• _WHAT NEEDS TO BE DONE_
Look through the records below for the line with "Despite these architectural" and the line with "Una vez habilitado", then return those lines and all lines between, exactly.

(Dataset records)
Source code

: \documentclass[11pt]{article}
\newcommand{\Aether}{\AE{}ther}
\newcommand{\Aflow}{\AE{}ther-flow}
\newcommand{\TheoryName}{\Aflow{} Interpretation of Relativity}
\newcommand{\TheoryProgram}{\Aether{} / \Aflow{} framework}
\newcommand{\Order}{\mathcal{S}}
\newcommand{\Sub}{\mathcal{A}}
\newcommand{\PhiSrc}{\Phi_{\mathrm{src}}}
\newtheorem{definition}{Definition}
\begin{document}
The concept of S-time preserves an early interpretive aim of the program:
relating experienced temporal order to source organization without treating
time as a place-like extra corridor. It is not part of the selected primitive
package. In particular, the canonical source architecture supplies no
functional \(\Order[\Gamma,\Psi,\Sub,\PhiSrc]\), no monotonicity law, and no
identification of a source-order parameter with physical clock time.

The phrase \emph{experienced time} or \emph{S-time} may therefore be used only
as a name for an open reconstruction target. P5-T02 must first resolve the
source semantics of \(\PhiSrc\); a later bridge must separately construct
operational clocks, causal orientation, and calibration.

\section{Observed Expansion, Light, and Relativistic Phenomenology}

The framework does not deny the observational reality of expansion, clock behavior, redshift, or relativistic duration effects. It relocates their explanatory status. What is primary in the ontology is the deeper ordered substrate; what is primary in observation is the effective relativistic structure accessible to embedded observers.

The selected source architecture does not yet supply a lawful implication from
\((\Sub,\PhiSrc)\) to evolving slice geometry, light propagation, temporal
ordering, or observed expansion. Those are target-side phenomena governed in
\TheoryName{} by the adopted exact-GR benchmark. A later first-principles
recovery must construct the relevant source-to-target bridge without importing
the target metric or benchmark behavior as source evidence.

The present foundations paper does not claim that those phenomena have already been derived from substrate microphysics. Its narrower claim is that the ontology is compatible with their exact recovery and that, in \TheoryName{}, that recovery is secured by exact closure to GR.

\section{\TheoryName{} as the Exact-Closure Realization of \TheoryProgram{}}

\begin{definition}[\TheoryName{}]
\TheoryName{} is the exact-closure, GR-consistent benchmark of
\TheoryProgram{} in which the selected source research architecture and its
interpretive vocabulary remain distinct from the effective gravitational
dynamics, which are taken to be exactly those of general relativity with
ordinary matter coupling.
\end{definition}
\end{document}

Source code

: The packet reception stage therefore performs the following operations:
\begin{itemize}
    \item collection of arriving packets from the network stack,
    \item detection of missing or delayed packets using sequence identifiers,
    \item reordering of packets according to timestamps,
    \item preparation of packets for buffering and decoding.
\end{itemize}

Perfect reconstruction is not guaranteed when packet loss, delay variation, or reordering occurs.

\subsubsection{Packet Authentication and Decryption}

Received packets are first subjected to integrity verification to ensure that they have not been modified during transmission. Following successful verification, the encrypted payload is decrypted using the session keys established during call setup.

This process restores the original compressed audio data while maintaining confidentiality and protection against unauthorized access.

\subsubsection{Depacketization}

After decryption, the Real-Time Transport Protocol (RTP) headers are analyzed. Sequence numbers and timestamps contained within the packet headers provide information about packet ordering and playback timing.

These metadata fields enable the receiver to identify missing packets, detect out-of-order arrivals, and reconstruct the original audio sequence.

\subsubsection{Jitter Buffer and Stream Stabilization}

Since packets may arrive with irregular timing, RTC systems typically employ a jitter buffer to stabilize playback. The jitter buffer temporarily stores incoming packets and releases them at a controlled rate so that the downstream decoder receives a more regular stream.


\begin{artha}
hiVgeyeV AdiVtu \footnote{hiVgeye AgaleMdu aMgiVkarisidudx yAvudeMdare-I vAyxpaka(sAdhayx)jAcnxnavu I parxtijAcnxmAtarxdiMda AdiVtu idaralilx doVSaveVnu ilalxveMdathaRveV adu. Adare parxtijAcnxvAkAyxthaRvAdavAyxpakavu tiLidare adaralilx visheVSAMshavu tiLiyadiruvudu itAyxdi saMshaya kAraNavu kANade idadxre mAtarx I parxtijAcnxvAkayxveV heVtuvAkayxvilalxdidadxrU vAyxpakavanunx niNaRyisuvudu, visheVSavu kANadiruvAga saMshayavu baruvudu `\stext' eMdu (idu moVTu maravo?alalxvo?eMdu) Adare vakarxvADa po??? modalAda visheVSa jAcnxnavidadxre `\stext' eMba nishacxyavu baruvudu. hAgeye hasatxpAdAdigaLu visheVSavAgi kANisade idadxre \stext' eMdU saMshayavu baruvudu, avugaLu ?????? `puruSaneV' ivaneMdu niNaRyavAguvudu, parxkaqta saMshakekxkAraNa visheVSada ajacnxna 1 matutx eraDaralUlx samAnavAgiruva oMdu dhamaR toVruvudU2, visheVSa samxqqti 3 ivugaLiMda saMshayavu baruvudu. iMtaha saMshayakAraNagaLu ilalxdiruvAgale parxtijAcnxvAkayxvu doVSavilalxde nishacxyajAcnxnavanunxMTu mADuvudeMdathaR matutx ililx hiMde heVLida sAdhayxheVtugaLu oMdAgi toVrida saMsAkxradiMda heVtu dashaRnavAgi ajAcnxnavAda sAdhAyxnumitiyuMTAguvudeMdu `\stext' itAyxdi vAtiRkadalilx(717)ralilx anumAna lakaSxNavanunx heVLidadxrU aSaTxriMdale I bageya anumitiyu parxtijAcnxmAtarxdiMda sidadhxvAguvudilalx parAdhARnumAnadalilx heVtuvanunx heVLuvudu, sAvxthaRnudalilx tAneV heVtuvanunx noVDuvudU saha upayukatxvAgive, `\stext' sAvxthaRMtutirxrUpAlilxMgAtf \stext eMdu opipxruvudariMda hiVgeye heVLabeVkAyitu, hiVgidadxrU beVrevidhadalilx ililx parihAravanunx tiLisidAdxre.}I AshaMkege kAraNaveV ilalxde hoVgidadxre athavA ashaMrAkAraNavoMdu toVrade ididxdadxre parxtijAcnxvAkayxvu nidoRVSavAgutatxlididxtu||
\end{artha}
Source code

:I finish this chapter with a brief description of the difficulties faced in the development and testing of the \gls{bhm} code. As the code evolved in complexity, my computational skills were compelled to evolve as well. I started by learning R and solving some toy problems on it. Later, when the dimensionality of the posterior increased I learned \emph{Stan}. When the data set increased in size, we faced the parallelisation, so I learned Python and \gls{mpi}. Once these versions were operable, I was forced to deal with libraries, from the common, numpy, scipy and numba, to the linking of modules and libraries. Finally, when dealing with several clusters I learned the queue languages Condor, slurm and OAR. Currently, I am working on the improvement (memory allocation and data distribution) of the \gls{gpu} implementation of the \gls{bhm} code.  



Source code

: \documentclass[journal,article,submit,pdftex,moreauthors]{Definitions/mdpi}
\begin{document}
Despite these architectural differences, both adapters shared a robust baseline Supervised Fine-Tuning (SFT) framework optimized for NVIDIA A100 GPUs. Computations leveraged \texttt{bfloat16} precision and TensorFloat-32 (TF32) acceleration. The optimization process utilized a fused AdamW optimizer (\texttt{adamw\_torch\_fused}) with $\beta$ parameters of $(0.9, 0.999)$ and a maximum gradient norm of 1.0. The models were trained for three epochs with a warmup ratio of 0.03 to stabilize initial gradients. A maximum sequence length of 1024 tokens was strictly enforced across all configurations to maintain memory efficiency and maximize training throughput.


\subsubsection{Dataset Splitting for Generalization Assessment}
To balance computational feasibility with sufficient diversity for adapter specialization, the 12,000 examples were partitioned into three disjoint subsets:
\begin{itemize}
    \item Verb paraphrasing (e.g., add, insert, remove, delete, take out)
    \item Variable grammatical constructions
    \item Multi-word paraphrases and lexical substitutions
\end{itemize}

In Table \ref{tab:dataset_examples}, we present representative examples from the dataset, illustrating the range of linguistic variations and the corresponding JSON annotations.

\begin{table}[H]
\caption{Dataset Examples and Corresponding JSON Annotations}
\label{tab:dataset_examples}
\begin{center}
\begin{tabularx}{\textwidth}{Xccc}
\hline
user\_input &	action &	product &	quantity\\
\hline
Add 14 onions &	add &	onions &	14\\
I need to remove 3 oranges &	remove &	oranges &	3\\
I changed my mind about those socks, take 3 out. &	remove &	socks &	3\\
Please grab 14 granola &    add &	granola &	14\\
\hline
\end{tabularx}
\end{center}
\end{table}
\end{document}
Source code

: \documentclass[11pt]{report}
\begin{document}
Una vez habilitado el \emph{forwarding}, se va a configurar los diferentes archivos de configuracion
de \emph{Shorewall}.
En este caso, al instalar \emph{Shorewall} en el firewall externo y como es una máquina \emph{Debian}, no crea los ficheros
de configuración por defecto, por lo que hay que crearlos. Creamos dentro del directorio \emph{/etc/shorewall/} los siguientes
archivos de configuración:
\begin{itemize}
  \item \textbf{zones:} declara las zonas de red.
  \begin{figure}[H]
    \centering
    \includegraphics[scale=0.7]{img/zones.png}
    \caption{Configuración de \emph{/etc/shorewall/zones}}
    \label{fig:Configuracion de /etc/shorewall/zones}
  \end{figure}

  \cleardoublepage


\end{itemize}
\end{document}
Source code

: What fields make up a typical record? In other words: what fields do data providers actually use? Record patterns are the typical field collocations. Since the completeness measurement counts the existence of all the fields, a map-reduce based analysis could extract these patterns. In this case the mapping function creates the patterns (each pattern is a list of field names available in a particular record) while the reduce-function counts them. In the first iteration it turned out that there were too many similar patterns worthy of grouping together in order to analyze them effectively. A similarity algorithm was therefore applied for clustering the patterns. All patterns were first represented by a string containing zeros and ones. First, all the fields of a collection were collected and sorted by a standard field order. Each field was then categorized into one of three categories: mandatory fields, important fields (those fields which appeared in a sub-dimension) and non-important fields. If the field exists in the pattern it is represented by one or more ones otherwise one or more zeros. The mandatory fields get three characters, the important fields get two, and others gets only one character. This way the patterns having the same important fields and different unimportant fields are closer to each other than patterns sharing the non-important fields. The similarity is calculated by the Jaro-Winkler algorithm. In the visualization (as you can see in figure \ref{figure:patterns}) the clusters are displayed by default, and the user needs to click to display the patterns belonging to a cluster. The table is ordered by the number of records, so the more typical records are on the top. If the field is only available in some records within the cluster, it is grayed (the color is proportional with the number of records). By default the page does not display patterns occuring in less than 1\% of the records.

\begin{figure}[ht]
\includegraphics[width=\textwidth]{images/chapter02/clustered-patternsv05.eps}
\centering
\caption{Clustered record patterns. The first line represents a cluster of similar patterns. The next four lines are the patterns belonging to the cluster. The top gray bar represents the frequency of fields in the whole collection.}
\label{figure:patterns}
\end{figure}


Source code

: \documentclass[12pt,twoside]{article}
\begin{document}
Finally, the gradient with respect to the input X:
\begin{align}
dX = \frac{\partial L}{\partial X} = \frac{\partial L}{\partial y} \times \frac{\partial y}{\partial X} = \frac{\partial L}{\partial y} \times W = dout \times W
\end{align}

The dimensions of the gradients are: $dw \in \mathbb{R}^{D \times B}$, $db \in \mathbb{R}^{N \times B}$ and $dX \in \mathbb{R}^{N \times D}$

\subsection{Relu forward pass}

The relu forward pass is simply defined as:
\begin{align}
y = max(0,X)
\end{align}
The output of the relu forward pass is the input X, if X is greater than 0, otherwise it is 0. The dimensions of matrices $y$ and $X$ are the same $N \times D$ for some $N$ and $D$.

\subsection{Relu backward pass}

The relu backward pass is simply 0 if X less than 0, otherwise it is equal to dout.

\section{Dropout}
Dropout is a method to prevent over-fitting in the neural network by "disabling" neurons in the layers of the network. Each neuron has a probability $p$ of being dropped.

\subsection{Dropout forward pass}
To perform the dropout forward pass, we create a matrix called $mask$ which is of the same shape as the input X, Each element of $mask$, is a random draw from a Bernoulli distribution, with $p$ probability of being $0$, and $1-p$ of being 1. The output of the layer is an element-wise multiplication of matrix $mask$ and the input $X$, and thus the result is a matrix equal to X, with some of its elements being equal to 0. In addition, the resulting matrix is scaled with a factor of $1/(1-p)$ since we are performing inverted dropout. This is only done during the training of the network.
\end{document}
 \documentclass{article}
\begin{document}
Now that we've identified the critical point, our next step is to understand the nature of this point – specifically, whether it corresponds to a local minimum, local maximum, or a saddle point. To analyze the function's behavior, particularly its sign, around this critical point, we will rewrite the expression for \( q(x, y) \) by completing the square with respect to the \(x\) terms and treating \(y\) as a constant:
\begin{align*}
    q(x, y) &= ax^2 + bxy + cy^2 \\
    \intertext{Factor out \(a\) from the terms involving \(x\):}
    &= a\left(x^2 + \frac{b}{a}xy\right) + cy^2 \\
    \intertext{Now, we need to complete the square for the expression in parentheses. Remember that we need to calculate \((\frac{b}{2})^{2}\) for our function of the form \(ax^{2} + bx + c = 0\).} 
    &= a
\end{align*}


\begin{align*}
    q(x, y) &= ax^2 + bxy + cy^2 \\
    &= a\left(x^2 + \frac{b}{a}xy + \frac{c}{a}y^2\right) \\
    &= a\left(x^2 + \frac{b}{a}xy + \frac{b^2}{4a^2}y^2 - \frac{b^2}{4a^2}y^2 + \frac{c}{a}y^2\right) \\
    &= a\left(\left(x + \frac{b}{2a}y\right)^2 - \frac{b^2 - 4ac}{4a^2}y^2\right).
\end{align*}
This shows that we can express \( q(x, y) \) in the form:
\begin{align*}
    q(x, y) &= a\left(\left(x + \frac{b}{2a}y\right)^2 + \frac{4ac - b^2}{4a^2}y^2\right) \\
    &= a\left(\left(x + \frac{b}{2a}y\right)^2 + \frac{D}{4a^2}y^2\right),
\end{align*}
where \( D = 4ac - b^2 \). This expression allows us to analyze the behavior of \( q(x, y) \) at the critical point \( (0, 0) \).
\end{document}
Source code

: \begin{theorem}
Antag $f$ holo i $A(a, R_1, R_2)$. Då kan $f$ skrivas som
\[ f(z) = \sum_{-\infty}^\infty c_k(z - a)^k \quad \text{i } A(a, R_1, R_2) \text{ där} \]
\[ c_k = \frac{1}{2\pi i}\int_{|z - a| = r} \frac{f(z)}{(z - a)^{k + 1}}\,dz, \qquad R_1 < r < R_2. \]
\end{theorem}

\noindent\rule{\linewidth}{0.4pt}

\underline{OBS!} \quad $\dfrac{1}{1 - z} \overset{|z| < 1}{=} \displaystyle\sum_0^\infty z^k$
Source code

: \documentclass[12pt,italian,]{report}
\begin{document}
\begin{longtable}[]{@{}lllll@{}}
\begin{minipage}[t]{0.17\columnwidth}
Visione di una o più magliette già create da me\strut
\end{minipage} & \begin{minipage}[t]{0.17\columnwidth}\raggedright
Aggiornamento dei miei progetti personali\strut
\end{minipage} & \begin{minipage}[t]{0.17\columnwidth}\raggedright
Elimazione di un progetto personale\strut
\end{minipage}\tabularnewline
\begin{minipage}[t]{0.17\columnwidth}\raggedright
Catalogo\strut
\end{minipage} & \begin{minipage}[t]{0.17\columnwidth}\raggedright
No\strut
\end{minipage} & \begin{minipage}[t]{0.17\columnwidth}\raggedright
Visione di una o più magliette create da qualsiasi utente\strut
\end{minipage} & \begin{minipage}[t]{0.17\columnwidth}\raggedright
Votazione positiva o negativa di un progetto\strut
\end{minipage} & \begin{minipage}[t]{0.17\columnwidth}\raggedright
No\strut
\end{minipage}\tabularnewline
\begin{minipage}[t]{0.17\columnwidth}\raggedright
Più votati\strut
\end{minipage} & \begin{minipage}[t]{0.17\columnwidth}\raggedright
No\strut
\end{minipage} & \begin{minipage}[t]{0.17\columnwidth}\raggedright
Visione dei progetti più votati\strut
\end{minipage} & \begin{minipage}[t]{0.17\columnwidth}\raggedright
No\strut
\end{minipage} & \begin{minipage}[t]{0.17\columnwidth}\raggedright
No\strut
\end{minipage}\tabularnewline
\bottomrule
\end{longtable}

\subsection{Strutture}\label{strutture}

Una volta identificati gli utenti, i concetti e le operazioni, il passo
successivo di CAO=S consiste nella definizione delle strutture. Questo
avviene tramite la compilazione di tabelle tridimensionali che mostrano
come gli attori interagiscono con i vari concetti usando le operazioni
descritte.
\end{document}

• _ANSWER FOR THIS EXERCISE_
Despite these architectural differences, both adapters shared a robust baseline Supervised Fine-Tuning (SFT) framework optimized for NVIDIA A100 GPUs. Computations leveraged \texttt{bfloat16} precision and TensorFloat-32 (TF32) acceleration. The optimization process utilized a fused AdamW optimizer (\texttt{adamw\_torch\_fused}) with $\beta$ parameters of $(0.9, 0.999)$ and a maximum gradient norm of 1.0. The models were trained for three epochs with a warmup ratio of 0.03 to stabilize initial gradients. A maximum sequence length of 1024 tokens was strictly enforced across all configurations to maintain memory efficiency and maximize training throughput.


\subsubsection{Dataset Splitting for Generalization Assessment}
To balance computational feasibility with sufficient diversity for adapter specialization, the 12,000 examples were partitioned into three disjoint subsets:
\begin{itemize}
    \item Verb paraphrasing (e.g., add, insert, remove, delete, take out)
    \item Variable grammatical constructions
    \item Multi-word paraphrases and lexical substitutions
\end{itemize}

In Table \ref{tab:dataset_examples}, we present representative examples from the dataset, illustrating the range of linguistic variations and the corresponding JSON annotations.

\begin{table}[H]
\caption{Dataset Examples and Corresponding JSON Annotations}
\label{tab:dataset_examples}
\begin{center}
\begin{tabularx}{\textwidth}{Xccc}
\hline
user\_input &	action &	product &	quantity\\
\hline
Add 14 onions &	add &	onions &	14\\
I need to remove 3 oranges &	remove &	oranges &	3\\
I changed my mind about those socks, take 3 out. &	remove &	socks &	3\\
Please grab 14 granola &    add &	granola &	14\\
\hline
\end{tabularx}
\end{center}
\end{table}
\end{document}
Source code

: \documentclass[11pt]{report}
\begin{document}
Una vez habilitado el \emph{forwarding}, se va a configurar los diferentes archivos de configuracion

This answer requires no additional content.